Exercise aim: Could you state how many lines of the material hold "shields"? Include nothing beyond the number.

Data supplied:
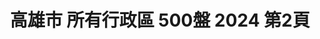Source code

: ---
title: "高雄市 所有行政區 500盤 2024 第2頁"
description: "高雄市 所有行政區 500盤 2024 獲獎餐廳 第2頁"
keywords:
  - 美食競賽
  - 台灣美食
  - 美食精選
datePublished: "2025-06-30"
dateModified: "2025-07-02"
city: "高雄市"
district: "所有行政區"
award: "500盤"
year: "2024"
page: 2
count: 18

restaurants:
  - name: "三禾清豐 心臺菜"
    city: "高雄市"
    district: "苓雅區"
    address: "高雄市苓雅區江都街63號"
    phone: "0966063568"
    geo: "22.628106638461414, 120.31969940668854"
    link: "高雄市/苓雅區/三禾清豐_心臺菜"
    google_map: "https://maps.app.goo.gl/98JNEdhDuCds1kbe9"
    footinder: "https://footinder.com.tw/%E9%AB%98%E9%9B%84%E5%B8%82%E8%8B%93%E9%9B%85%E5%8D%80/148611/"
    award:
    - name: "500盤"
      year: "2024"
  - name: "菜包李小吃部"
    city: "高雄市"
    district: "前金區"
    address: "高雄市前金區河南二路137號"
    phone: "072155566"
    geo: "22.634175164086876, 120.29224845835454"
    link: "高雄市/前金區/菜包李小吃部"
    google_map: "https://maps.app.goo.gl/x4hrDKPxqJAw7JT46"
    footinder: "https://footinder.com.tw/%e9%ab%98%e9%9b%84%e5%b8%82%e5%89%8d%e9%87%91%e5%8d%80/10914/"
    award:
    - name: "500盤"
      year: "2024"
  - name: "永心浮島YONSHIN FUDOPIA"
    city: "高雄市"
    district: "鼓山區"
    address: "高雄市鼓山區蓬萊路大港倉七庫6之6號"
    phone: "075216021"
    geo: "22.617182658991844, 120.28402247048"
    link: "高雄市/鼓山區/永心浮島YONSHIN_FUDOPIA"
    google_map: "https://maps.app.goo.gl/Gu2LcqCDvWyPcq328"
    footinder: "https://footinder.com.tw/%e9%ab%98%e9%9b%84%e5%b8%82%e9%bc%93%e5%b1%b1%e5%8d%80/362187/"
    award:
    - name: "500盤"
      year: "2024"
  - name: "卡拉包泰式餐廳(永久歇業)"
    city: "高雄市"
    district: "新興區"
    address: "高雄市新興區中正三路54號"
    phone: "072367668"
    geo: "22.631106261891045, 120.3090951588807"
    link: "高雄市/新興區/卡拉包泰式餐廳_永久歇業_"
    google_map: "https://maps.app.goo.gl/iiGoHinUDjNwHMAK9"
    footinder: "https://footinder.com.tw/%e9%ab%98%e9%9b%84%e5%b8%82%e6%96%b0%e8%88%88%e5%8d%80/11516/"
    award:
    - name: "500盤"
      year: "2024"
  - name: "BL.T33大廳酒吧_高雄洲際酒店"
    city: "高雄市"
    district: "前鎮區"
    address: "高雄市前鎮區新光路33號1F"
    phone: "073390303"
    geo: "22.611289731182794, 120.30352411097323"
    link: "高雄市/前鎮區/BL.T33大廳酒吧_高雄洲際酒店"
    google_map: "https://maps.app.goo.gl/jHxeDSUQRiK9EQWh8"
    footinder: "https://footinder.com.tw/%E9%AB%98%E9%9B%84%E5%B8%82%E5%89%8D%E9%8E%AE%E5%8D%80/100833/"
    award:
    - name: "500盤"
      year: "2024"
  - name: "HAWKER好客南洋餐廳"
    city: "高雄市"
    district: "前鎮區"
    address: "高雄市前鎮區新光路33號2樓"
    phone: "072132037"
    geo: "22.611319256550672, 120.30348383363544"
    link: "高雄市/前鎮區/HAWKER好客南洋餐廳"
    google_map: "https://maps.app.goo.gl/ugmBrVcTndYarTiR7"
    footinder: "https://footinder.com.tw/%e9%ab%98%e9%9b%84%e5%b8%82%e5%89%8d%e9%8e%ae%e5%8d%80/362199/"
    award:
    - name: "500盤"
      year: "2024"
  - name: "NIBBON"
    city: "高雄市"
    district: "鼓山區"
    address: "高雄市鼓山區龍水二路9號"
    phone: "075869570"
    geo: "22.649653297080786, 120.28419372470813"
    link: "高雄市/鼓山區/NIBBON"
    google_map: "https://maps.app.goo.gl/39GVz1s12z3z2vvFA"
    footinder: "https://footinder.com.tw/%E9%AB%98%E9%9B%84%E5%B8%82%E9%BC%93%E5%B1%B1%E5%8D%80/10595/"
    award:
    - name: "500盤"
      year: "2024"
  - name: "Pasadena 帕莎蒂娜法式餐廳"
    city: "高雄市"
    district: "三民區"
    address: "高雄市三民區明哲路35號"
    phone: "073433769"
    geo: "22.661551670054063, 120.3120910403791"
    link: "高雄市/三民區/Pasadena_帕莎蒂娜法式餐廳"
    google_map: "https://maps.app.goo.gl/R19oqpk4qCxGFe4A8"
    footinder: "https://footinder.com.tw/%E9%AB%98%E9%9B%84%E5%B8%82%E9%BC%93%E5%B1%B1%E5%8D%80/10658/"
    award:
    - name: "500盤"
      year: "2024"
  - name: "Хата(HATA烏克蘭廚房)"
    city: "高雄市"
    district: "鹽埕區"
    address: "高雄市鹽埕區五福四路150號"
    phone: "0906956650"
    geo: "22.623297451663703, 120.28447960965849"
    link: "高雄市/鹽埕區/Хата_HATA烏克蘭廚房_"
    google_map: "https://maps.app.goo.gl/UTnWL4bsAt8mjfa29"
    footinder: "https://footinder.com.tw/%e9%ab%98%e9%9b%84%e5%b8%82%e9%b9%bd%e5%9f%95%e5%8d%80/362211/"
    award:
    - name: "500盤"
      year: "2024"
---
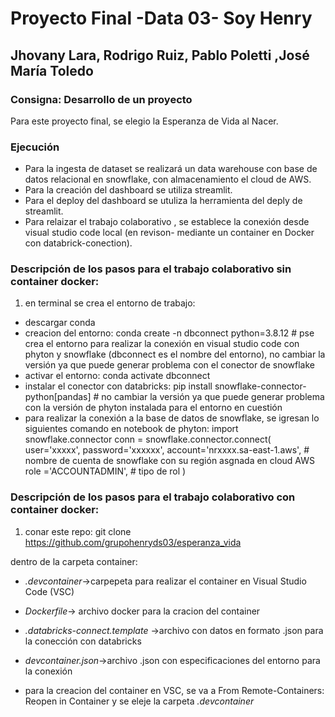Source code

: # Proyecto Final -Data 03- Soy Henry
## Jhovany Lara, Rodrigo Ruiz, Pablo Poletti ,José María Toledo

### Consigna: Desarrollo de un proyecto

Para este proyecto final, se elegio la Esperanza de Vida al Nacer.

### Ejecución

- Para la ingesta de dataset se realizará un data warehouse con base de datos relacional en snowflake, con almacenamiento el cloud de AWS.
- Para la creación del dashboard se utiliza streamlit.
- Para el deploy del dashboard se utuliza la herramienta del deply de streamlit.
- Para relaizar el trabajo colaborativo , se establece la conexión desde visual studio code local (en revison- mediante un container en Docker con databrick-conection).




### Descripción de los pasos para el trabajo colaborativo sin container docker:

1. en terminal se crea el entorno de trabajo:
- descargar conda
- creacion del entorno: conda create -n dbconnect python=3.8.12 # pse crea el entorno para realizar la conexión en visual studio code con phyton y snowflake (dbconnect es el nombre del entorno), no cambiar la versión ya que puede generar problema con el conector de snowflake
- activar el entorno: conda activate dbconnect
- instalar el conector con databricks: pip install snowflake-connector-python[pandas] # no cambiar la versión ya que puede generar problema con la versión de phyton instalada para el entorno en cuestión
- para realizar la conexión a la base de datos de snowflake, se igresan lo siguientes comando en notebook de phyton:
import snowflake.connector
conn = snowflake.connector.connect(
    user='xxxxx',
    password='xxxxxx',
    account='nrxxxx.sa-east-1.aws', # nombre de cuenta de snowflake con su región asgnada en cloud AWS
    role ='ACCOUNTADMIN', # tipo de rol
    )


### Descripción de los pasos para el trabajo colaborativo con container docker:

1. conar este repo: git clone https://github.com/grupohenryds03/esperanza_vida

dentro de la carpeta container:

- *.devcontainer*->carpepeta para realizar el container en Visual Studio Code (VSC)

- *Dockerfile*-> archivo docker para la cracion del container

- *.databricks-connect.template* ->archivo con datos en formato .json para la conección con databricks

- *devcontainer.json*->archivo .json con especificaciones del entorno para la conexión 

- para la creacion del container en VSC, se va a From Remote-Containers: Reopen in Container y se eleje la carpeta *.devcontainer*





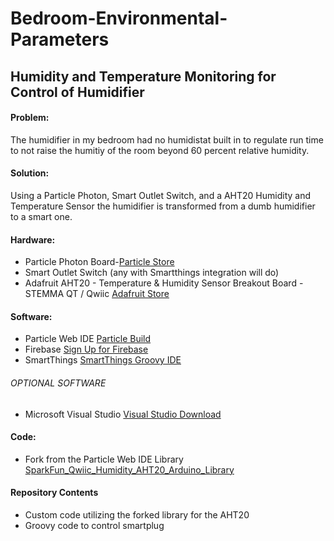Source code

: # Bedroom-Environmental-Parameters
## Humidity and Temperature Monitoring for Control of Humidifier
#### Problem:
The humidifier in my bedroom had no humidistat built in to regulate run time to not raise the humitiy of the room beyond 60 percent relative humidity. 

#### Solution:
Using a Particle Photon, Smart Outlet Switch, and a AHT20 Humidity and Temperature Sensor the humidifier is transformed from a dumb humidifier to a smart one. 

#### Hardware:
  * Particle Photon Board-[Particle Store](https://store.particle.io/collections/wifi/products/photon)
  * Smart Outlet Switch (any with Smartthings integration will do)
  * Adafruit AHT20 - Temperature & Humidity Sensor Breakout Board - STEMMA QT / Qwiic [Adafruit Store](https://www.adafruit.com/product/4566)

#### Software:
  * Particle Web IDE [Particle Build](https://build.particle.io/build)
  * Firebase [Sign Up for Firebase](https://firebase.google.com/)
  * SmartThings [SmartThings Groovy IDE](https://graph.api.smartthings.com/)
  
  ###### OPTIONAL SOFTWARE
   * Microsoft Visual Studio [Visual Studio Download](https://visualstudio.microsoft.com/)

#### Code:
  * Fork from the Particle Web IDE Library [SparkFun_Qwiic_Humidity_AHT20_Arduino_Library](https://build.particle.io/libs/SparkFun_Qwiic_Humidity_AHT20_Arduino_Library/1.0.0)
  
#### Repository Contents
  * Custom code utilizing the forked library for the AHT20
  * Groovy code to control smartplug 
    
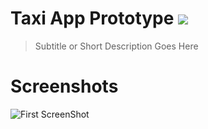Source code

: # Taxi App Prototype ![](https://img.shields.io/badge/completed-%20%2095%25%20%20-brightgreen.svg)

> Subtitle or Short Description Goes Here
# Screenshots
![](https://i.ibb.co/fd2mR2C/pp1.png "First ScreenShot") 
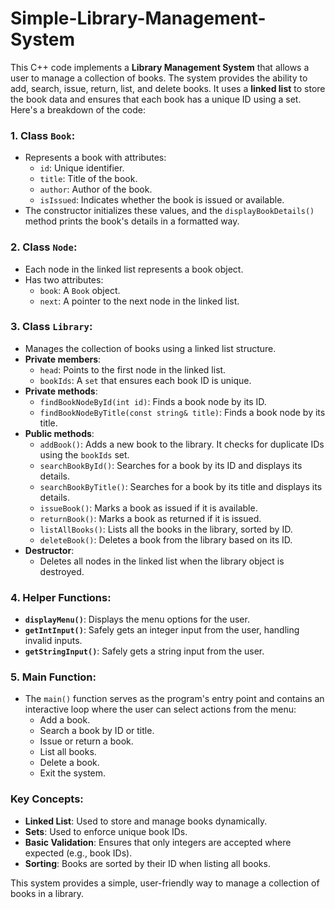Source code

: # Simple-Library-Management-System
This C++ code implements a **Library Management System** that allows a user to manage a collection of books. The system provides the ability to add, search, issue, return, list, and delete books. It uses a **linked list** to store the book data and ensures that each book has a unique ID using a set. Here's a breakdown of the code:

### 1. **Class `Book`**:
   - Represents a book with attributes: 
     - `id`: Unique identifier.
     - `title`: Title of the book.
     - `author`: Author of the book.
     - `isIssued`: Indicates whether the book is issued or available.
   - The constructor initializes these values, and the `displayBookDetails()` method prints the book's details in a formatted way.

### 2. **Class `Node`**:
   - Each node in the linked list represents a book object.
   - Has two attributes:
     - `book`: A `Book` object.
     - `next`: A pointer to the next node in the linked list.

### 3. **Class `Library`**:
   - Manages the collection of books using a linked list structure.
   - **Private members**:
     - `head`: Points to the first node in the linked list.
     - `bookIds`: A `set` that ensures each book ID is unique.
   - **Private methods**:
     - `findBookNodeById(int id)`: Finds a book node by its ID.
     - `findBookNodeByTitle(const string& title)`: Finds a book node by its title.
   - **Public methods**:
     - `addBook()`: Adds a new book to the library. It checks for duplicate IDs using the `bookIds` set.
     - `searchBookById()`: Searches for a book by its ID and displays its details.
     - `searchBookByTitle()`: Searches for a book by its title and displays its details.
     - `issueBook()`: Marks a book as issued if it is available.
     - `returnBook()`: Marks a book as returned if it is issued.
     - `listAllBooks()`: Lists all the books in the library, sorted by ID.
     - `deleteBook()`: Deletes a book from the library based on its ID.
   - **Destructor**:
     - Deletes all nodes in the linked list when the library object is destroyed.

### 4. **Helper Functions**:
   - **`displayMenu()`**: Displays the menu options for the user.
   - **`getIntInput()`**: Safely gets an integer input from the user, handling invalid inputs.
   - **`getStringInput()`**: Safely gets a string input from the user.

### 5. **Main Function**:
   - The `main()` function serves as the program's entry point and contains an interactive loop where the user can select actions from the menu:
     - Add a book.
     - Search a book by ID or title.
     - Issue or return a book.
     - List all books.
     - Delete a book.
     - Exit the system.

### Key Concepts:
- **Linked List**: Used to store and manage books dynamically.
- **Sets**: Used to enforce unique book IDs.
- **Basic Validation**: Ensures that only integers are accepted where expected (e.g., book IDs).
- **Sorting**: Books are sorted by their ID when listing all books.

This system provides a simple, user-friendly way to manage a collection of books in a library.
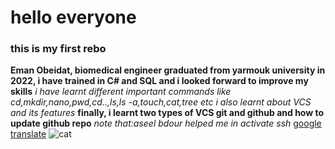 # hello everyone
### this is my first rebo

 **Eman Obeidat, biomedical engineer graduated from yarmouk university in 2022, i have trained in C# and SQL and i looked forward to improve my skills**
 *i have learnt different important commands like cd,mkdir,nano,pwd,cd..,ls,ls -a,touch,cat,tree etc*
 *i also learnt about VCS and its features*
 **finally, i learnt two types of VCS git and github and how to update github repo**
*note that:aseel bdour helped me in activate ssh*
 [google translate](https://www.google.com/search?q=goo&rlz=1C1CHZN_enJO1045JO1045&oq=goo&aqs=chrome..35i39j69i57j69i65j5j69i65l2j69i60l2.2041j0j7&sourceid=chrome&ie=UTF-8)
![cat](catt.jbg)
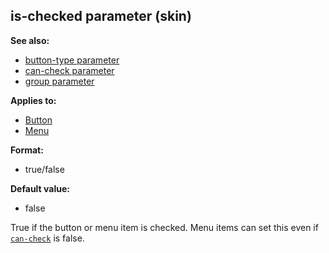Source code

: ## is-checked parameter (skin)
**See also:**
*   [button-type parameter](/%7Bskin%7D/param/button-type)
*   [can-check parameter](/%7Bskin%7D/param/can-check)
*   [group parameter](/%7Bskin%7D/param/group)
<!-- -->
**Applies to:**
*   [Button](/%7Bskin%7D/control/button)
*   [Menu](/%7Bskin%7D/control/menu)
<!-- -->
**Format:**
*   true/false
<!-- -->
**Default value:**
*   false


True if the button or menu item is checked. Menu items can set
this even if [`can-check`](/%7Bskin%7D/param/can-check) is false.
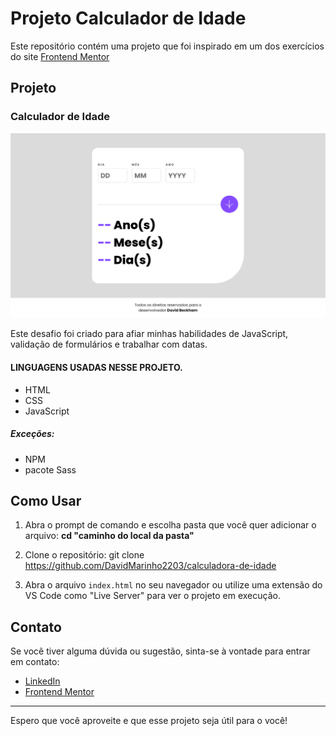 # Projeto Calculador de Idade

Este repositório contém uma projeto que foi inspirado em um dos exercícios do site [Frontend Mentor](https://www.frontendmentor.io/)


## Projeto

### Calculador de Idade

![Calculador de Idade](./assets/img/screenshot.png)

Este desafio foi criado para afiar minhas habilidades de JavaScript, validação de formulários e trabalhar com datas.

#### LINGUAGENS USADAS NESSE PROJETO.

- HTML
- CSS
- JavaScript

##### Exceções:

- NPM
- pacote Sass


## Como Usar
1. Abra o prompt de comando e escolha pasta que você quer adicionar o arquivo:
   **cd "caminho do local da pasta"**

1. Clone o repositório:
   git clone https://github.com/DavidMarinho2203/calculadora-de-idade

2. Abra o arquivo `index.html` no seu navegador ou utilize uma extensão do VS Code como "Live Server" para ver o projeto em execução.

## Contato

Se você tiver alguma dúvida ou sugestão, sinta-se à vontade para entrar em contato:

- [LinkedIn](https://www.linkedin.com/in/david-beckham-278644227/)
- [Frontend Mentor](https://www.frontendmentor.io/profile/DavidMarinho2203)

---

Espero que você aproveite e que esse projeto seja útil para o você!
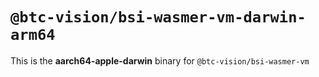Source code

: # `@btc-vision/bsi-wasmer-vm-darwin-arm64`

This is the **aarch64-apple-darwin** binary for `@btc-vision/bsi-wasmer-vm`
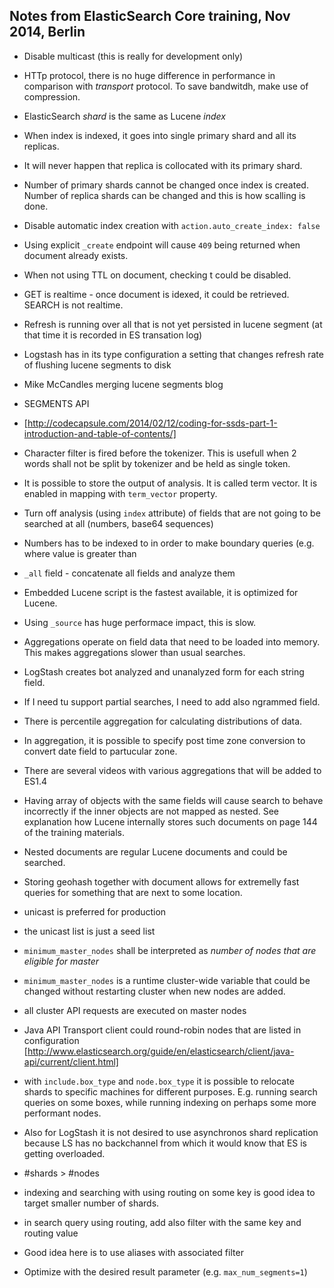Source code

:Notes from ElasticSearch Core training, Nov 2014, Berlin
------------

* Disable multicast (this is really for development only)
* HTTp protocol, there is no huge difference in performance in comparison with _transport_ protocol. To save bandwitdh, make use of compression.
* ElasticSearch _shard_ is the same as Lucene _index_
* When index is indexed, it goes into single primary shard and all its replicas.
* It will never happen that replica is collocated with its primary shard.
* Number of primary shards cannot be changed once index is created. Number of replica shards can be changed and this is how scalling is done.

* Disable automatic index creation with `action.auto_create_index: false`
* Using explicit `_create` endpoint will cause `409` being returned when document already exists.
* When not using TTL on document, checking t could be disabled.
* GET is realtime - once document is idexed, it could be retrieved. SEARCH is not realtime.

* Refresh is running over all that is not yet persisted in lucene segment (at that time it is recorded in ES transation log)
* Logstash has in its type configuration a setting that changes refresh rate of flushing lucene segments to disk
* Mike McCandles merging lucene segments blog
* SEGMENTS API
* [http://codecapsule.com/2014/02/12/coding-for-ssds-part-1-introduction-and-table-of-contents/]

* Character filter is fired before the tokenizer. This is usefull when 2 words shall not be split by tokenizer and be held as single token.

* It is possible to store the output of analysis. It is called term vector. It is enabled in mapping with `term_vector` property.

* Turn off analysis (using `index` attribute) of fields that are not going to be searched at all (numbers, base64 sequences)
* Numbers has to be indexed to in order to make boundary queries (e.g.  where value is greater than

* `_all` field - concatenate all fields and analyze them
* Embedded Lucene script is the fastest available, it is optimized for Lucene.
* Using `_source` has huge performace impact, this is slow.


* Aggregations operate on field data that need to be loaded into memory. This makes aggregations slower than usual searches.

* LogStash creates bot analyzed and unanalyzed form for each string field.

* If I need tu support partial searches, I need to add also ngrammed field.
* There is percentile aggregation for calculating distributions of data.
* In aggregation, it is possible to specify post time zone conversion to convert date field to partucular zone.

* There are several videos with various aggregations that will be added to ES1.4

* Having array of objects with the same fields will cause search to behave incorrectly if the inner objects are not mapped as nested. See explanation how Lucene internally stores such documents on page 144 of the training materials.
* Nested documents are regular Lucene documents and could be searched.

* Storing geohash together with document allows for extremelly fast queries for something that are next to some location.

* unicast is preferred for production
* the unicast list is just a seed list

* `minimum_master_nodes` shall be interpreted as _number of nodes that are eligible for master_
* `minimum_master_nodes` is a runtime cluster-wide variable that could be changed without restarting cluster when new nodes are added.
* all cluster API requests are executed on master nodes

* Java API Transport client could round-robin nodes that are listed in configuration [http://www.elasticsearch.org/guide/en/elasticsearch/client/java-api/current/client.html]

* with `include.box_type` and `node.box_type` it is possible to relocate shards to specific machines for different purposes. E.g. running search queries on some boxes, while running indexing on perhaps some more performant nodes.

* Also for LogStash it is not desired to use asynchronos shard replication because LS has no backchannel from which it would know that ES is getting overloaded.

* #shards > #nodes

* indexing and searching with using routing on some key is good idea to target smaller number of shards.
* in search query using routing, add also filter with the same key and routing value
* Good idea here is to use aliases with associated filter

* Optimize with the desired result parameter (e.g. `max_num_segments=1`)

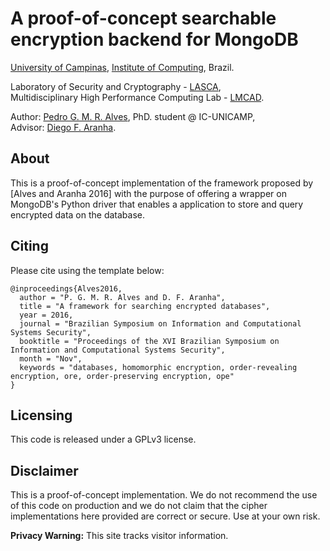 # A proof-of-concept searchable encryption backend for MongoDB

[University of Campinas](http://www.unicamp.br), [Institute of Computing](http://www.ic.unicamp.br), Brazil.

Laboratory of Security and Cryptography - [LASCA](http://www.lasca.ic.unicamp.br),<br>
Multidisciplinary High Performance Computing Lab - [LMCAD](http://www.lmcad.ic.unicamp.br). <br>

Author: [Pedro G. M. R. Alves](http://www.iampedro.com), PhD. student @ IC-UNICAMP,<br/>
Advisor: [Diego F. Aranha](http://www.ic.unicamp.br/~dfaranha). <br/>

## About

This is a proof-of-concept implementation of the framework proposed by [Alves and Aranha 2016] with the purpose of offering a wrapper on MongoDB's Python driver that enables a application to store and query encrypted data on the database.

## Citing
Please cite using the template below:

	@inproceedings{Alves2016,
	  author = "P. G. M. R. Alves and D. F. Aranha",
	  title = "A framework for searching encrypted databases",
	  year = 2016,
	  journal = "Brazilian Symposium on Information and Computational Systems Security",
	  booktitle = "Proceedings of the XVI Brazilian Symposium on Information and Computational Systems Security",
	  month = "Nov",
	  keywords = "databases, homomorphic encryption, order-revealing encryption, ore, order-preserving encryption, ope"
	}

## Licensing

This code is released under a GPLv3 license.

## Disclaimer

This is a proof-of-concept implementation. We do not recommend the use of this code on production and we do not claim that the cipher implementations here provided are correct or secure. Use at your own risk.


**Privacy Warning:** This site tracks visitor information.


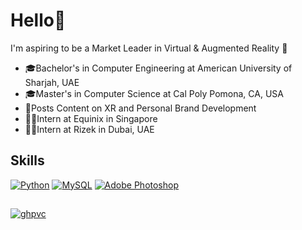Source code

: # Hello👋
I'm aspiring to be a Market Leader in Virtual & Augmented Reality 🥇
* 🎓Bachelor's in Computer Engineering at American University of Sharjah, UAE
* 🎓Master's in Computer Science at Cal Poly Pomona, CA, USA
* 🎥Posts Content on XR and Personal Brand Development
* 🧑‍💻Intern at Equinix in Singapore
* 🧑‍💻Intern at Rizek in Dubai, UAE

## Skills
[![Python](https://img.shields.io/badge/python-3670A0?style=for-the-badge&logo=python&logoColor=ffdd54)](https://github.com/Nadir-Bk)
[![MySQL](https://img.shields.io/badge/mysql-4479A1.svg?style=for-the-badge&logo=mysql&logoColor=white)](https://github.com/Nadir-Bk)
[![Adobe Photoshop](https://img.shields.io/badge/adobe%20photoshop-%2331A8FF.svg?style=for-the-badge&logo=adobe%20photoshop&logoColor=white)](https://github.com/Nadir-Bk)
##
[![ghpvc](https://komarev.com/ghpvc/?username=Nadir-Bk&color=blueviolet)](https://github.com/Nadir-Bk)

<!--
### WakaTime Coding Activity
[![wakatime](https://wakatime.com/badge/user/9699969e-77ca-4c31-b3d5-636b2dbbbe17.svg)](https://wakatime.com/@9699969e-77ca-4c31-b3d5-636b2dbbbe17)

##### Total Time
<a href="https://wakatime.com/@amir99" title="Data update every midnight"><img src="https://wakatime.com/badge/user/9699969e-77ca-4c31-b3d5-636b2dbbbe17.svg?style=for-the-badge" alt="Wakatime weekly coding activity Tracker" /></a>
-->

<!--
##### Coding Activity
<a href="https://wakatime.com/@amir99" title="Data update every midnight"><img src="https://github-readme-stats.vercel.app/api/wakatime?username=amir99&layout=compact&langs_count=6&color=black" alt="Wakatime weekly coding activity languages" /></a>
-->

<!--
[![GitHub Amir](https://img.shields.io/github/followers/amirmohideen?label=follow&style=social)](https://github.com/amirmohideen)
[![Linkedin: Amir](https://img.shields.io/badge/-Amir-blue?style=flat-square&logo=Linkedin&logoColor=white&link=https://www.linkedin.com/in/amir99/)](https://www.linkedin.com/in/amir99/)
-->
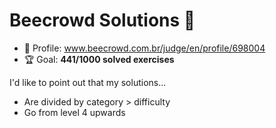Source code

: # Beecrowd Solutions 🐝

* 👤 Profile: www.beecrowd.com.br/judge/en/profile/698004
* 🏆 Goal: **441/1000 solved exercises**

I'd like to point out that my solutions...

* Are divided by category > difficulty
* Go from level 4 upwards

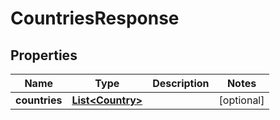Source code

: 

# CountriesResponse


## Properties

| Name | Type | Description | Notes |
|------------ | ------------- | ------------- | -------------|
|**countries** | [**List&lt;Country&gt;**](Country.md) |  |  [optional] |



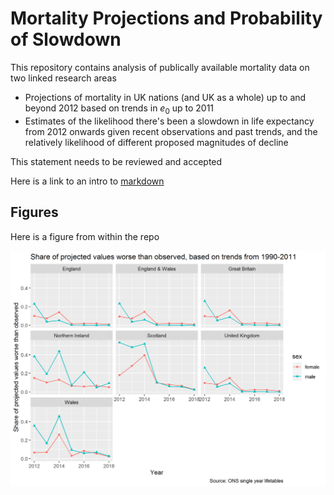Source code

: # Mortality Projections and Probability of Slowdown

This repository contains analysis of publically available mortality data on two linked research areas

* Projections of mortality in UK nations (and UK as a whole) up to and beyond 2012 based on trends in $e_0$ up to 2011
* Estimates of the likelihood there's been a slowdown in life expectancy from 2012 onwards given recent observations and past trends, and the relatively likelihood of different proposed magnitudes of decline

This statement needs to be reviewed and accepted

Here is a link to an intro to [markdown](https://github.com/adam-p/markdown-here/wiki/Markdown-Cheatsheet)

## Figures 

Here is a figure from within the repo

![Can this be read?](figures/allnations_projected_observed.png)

Solution to the exercise: 6